Gator thrown at a fast food worker, they think. Naked man stealing a truck, they think. Maybe they deserve it, they think.

I understood that they weren’t trying to disparage me. They’re concerned with our politics, like most people who give a damn about those who are disenfranchised. They’re not wrong about the difficulty that’s attached to living in a red state. It’s becoming increasingly difficult to remain living in a place that is systematically stripping away my rights. I don’t begrudge people outside of Florida these opinions — I know what the news looks like, and it’s discouraging to see how reckless our elected officials are when it comes to empathy and care. But the galaxy brain connection between our state’s government and its people sometimes finds weird alignment through rampant internet usage and bad faith reasoning. Gator thrown at a fast food worker, they think. Naked man stealing a truck, they think. Maybe they deserve it, they think. 

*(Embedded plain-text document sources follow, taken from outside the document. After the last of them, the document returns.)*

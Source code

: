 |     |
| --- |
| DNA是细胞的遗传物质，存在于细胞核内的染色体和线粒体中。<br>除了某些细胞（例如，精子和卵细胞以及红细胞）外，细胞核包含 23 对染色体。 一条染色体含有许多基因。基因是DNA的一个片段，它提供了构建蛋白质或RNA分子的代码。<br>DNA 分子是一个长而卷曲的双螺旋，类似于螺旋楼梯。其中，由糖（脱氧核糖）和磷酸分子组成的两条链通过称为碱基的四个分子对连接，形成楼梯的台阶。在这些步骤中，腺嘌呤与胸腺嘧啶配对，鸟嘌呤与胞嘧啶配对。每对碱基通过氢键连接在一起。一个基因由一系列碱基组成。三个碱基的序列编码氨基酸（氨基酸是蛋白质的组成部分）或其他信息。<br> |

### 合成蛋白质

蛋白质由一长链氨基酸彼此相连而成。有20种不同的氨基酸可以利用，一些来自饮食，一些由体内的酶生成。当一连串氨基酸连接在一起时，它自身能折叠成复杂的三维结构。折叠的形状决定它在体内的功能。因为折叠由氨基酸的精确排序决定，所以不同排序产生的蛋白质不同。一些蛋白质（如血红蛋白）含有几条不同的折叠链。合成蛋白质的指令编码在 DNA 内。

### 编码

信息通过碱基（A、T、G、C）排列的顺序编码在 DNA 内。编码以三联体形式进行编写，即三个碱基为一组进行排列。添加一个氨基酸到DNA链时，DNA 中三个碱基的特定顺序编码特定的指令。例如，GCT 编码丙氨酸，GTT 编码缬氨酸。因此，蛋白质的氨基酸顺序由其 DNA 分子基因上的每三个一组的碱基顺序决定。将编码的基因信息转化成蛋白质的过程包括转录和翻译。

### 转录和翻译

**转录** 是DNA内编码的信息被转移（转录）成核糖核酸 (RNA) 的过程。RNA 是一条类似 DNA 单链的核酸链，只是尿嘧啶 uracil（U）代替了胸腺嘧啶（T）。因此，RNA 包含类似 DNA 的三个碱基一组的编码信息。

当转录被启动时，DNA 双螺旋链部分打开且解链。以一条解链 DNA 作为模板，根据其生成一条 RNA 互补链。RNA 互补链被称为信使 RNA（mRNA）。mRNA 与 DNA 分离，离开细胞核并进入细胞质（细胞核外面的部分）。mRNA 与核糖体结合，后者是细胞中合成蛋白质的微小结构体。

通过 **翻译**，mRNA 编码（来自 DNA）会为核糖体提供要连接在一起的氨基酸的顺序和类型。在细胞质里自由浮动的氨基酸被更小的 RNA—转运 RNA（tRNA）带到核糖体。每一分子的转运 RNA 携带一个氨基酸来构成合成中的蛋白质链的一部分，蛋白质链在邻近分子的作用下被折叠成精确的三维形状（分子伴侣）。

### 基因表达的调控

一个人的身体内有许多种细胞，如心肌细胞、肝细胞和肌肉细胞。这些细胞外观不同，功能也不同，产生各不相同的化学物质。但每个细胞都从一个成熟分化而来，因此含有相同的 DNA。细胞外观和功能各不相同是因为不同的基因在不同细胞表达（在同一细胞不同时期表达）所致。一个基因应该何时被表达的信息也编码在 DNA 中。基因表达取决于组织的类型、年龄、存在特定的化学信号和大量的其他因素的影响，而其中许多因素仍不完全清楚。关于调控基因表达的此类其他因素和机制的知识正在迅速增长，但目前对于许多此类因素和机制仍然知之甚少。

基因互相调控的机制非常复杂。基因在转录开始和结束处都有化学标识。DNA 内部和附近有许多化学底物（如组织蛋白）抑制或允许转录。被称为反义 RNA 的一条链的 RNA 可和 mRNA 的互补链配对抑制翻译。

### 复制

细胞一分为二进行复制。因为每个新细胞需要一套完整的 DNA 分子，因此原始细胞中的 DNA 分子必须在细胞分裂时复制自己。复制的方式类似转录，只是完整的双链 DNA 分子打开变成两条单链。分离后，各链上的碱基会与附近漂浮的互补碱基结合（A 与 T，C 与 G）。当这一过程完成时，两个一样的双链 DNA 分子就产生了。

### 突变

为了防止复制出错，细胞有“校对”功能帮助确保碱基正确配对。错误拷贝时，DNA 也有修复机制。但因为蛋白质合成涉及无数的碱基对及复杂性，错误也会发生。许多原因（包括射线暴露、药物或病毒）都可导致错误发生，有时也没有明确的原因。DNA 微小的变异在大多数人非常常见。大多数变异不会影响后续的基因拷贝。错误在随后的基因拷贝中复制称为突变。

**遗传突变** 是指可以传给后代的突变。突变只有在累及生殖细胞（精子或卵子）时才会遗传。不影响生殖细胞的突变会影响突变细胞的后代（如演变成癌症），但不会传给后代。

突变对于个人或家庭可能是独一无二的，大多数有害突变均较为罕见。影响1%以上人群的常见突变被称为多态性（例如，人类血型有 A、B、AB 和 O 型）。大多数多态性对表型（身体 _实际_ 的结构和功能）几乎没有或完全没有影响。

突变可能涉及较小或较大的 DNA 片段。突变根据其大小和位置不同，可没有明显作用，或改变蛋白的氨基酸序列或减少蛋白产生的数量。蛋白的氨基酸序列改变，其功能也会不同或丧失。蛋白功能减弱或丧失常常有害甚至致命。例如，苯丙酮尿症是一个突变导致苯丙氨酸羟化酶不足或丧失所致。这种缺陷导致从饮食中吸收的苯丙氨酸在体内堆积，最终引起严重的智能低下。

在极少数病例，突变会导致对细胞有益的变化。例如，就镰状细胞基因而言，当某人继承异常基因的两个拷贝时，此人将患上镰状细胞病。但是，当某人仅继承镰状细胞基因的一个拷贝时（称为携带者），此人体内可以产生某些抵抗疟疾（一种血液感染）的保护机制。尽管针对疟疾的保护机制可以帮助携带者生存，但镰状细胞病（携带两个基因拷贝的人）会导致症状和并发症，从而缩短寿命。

In the grand scheme of America’s problems, it’s easy for outsiders to point at us and say that we’re what’s wrong with this country. I think the harder lesson is that Florida is no different from anywhere else; the headlines just turn our hardships into a joke to make things more palatable. 

When I consider Florida Man and its position in the larger social construct of the world, I begin to wonder about my responsibilities to this place and to the narrative itself. It’s true that I am inseparable from it. The umbilical cord of my Floridian existence has long fed and fueled me, dictating the kind of writer that I’ve inevitably become; someone focused on the messiness of the body, the outlier, the bizarre, a person who craves questions and mystery. Florida refuses to be pinned down. It is that very refusal — a resistance to being known, to being stable — that continues to enthrall and delight those who speak about it. There’s something magnetic about this place. 

Maybe I don’t want to reclaim Florida Man. Perhaps I just want to reimagine it. Transform it, turn it into the thing that Florida could someday become and often is. Understand it, finally, as a place that refuses to be categorized. To show care to myself and to the people who live here and our continued questioning and unknowing. In that way, I embrace the roiling sea of Florida Men as my community; as a collective that I can contribute to in a helpful way. We can’t and won’t disregard the fact that we’re going to stay strange and continue to be completely, authentically ourselves; we also can’t forget the wonderful alongside the troubles. We can claim our state proudly, even to sympathetic strangers. We can stay, and live, and thrive. Wacky headlines don’t describe me personally any more than they describe anyone else in Florida. Strange things happen every day, everywhere.

Florida Man is in everybody. Even you, voyeur of headlines and the internet. Welcome. We’re glad you’re here. Let’s get weird.